[Problem statement] Pick each line that has "Android" out of the records.

[Record excerpts]
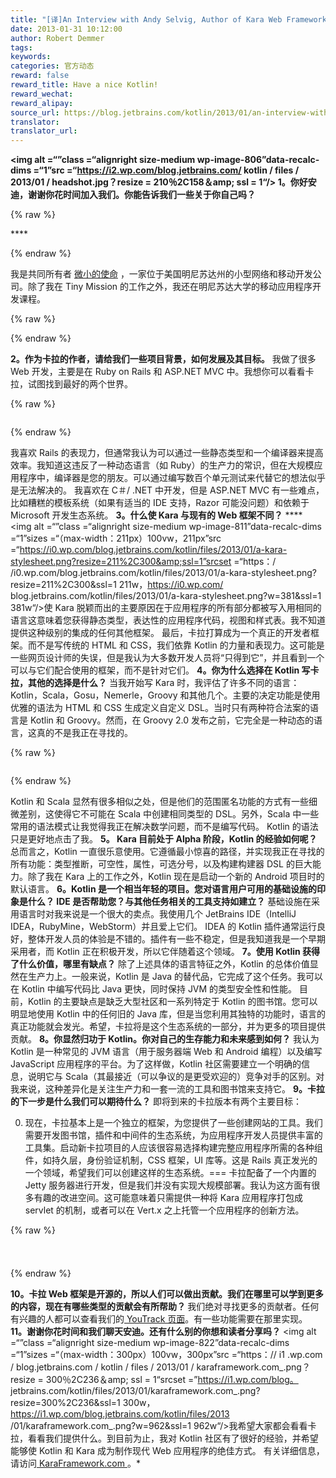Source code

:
 ```yaml
---
title: "[译]An Interview with Andy Selvig, Author of Kara Web Framework"
date: 2013-01-31 10:12:00
author: Robert Demmer
tags:
keywords:
categories: 官方动态
reward: false
reward_title: Have a nice Kotlin!
reward_wechat:
reward_alipay:
source_url: https://blog.jetbrains.com/kotlin/2013/01/an-interview-with-andy-selvig-author-of-kara-web-framework/
translator:
translator_url:
---
```


**<img alt =“”class =“alignright size-medium wp-image-806”data-recalc-dims =“1”src =“https://i2.wp.com/blog.jetbrains.com/ kotlin / files / 2013/01 / headshot.jpg？resize = 210％2C158＆amp; ssl = 1“/> 1。你好安迪，谢谢你花时间加入我们。你能告诉我们一些关于你自己吗？**

{% raw %}
<p>****</p>
{% endraw %}

我是共同所有者 [微小的使命](http://tinymission.com/) ，一家位于美国明尼苏达州的小型网络和移动开发公司。除了我在 Tiny Mission 的工作之外，我还在明尼苏达大学的移动应用程序开发课程。

{% raw %}
<p><span id="more-804"></span></p>
{% endraw %}

**2。作为卡拉的作者，请给我们一些项目背景，如何发展及其目标。**
我做了很多 Web 开发，主要是在 Ruby on Rails 和 ASP.NET MVC 中。我想你可以看看卡拉，试图找到最好的两个世界。

{% raw %}
<p><a href="https://i2.wp.com/blog.jetbrains.com/kotlin/files/2013/01/commandline-usage.png" target="_blank"><img alt="" class="size-medium wp-image-808 alignleft" data-recalc-dims="1" sizes="(max-width: 180px) 100vw, 180px" src="https://i2.wp.com/blog.jetbrains.com/kotlin/files/2013/01/commandline-usage.png?resize=180%2C146&amp;ssl=1" srcset="https://i2.wp.com/blog.jetbrains.com/kotlin/files/2013/01/commandline-usage.png?resize=300%2C243&amp;ssl=1 300w, https://i2.wp.com/blog.jetbrains.com/kotlin/files/2013/01/commandline-usage.png?w=626&amp;ssl=1 626w"/></a></p>
{% endraw %}

我喜欢 Rails 的表现力，但通常我认为可以通过一些静态类型和一个编译器来提高效率。我知道这违反了一种动态语言（如 Ruby）的生产力的常识，但在大规模应用程序中，编译器是您的朋友。可以通过编写数百个单元测试来代替它的想法似乎是无法解决的。
我喜欢在 C＃/ .NET 中开发，但是 ASP.NET MVC 有一些难点，比如糟糕的模板系统（如果有适当的 IDE 支持，Razor 可能没问题）和依赖于 Microsoft 开发生态系统。
**3。什么使 Kara 与现有的 Web 框架不同？**
**** <img alt =“”class =“alignright size-medium wp-image-811”data-recalc-dims =“1”sizes =“（max-width：211px）100vw，211px”src =“https://i0.wp.com/blog.jetbrains.com/kotlin/files/2013/01/a-kara-stylesheet.png?resize=211%2C300&amp;ssl=1”srcset =“https：/ /i0.wp.com/blog.jetbrains.com/kotlin/files/2013/01/a-kara-stylesheet.png?resize=211%2C300&amp;ssl=1 211w，https://i0.wp.com/ blog.jetbrains.com/kotlin/files/2013/01/a-kara-stylesheet.png?w=381&amp;ssl=1 381w“/>使 Kara 脱颖而出的主要原因在于应用程序的所有部分都被写入用相同的语言这意味着您获得静态类型，表达性的应用程序代码，视图和样式表。我不知道提供这种级别的集成的任何其他框架。
最后，卡拉打算成为一个真正的开发者框架。而不是写传统的 HTML 和 CSS，我们依靠 Kotlin 的力量和表现力。这可能是一些网页设计师的失误，但是我认为大多数开发人员将“只得到它”，并且看到一个可以与它们配合使用的框架，而不是针对它们。
**4。你为什么选择在 Kotlin 写卡拉，其他的选择是什么？**
当我开始写 Kara 时，我评估了许多不同的语言：Kotlin，Scala，Gosu，Nemerle，Groovy 和其他几个。主要的决定功能是使用优雅的语法为 HTML 和 CSS 生成定义自定义 DSL。当时只有两种符合法案的语言是 Kotlin 和 Groovy。然而，在 Groovy 2.0 发布之前，它完全是一种动态的语言，这真的不是我正在寻找的。

{% raw %}
<p><img alt="" class="alignleft size-medium wp-image-815" data-recalc-dims="1" sizes="(max-width: 240px) 100vw, 240px" src="https://i1.wp.com/blog.jetbrains.com/kotlin/files/2013/01/a-kara-view.png?resize=240%2C152&amp;ssl=1" srcset="https://i1.wp.com/blog.jetbrains.com/kotlin/files/2013/01/a-kara-view.png?resize=300%2C190&amp;ssl=1 300w, https://i1.wp.com/blog.jetbrains.com/kotlin/files/2013/01/a-kara-view.png?w=381&amp;ssl=1 381w"/></p>
{% endraw %}

Kotlin 和 Scala 显然有很多相似之处，但是他们的范围匿名功能的方式有一些细微差别，这使得它不可能在 Scala 中创建相同类型的 DSL。另外，Scala 中一些常用的语法模式让我觉得我正在解决数学问题，而不是编写代码。 Kotlin 的语法只是更好地点击了我。
**5。 Kara 目前处于 Alpha 阶段，Kotlin 的经验如何呢？**
总而言之，Kotlin 一直很乐意使用。它遵循最小惊喜的路径，并实现我正在寻找的所有功能：类型推断，可空性，属性，可选分号，以及构建构建器 DSL 的巨大能力。除了我在 Kara 上的工作之外，Kotlin 现在是启动一个新的 Android 项目时的默认语言。
**6。Kotlin 是一个相当年轻的项目。您对语言用户可用的基础设施的印象是什么？ IDE 是否帮助您？与其他任务相关的工具支持如建立？**
基础设施在采用语言时对我来说是一个很大的卖点。我使用几个 JetBrains IDE（IntelliJ IDEA，RubyMine，WebStorm）并且爱上它们。 IDEA 的 Kotlin 插件通常运行良好，整体开发人员的体验是不错的。插件有一些不稳定，但是我知道我是一个早期采用者，而 Kotlin 正在积极开发，所以它伴随着这个领域。
**7。使用 Kotlin 获得了什么价值，哪里有缺点？**
除了上述具体的语言特征之外，Kotlin 的总体价值显然在生产力上。一般来说，Kotlin 是 Java 的替代品，它完成了这个任务。我可以在 Kotlin 中编写代码比 Java 更快，同时保持 JVM 的类型安全性和性能。
目前，Kotlin 的主要缺点是缺乏大型社区和一系列特定于 Kotlin 的图书馆。您可以明显地使用 Kotlin 中的任何旧的 Java 库，但是当您利用其独特的功能时，语言的真正功能就会发光。希望，卡拉将是这个生态系统的一部分，并为更多的项目提供贡献。
**8。你显然归功于 Kotlin。你对自己的生存能力和未来感到如何？**
我认为 Kotlin 是一种常见的 JVM 语言（用于服务器端 Web 和 Android 编程）以及编写 JavaScript 应用程序的平台。为了这样做，Kotlin 社区需要建立一个明确的信息，说明它与 Scala（其最接近（可以争议的是更受欢迎的）竞争对手的区别。对我来说，这种差异化是关注生产力和一套一流的工具和图书馆来支持它。
**9。卡拉的下一步是什么我们可以期待什么？**
即将到来的卡拉版本有两个主要目标：

0. 现在，卡拉基本上是一个独立的框架，为您提供了一些创建网站的工具。我们需要开发图书馆，插件和中间件的生态系统，为应用程序开发人员提供丰富的工具集。启动新卡拉项目的人应该很容易选择构建完整应用程序所需的各种组件，如持久层，身份验证机制，CSS 框架，UI 库等。这是 Rails 真正发光的一个领域，希望我们可以创建这样的生态系统。=== 卡拉配备了一个内置的 Jetty 服务器进行开发，但是我们并没有实现大规模部署。我认为这方面有很多有趣的改进空间。这可能意味着只需提供一种将 Kara 应用程序打包成 servlet 的机制，或者可以在 Vert.x 之上托管一个应用程序的创新方法。


{% raw %}
<p style="text-align: center"><span style="font-size: small"><span style="line-height: 24px"><a href="https://d3nmt5vlzunoa1.cloudfront.net/kotlin/files/2013/01/kara-routes.png" target="_blank"><br/>
</a><a href="https://i0.wp.com/blog.jetbrains.com/kotlin/files/2013/01/kara-routes.png" target="_blank"><img alt="" class="aligncenter size-full wp-image-819" data-recalc-dims="1" sizes="(max-width: 774px) 100vw, 774px" src="https://i0.wp.com/blog.jetbrains.com/kotlin/files/2013/01/kara-routes.png?resize=640%2C201&amp;ssl=1" srcset="https://i0.wp.com/blog.jetbrains.com/kotlin/files/2013/01/kara-routes.png?resize=300%2C94&amp;ssl=1 300w, https://i0.wp.com/blog.jetbrains.com/kotlin/files/2013/01/kara-routes.png?w=774&amp;ssl=1 774w"/></a> </span></span></p>
{% endraw %}

**<span style =“font-size：16px”> 10。卡拉 Web 框架是开源的，所以人们可以做出贡献。我们在哪里可以学到更多的内容，现在有哪些类型的贡献会有所帮助？ </span>**
<span style =“font-size：16px”>我们绝对寻找更多的贡献者。任何有兴趣的人都可以查看我们的<a href="http://youtrack.codebetter.com/issues/Kara" target="_blank" title="Kara on YouTrack"> YouTrack 页面</a>。有一些功能需要在那里实现。</span>
**11。谢谢你花时间和我们聊天安迪。还有什么别的你想和读者分享吗？**
<img alt =“”class =“alignright size-medium wp-image-822”data-recalc-dims =“1”sizes =“（max-width：300px）100vw，300px”src =“https：// i1 .wp.com / blog.jetbrains.com / kotlin / files / 2013/01 / karaframework.com_.png？resize = 300％2C236＆amp; ssl = 1“srcset =”https://i1.wp.com/blog。 jetbrains.com/kotlin/files/2013/01/karaframework.com_.png?resize=300%2C236&amp;ssl=1 300w，https://i1.wp.com/blog.jetbrains.com/kotlin/files/2013 /01/karaframework.com_.png?w=962&amp;ssl=1 962w“/>我希望大家都会看看卡拉，看看我们提供什么。到目前为止，我对 Kotlin 社区有了很好的经验，并希望能够使 Kotlin 和 Kara 成为制作现代 Web 应用程序的绝佳方式。
有关详细信息，请访问<a href="http://www.karaframework.com" target="_blank" title="Kara Web Framework"> KaraFramework.com </a>。*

[Result]
总而言之，Kotlin 一直很乐意使用。它遵循最小惊喜的路径，并实现我正在寻找的所有功能：类型推断，可空性，属性，可选分号，以及构建构建器 DSL 的巨大能力。除了我在 Kara 上的工作之外，Kotlin 现在是启动一个新的 Android 项目时的默认语言。
我认为 Kotlin 是一种常见的 JVM 语言（用于服务器端 Web 和 Android 编程）以及编写 JavaScript 应用程序的平台。为了这样做，Kotlin 社区需要建立一个明确的信息，说明它与 Scala（其最接近（可以争议的是更受欢迎的）竞争对手的区别。对我来说，这种差异化是关注生产力和一套一流的工具和图书馆来支持它。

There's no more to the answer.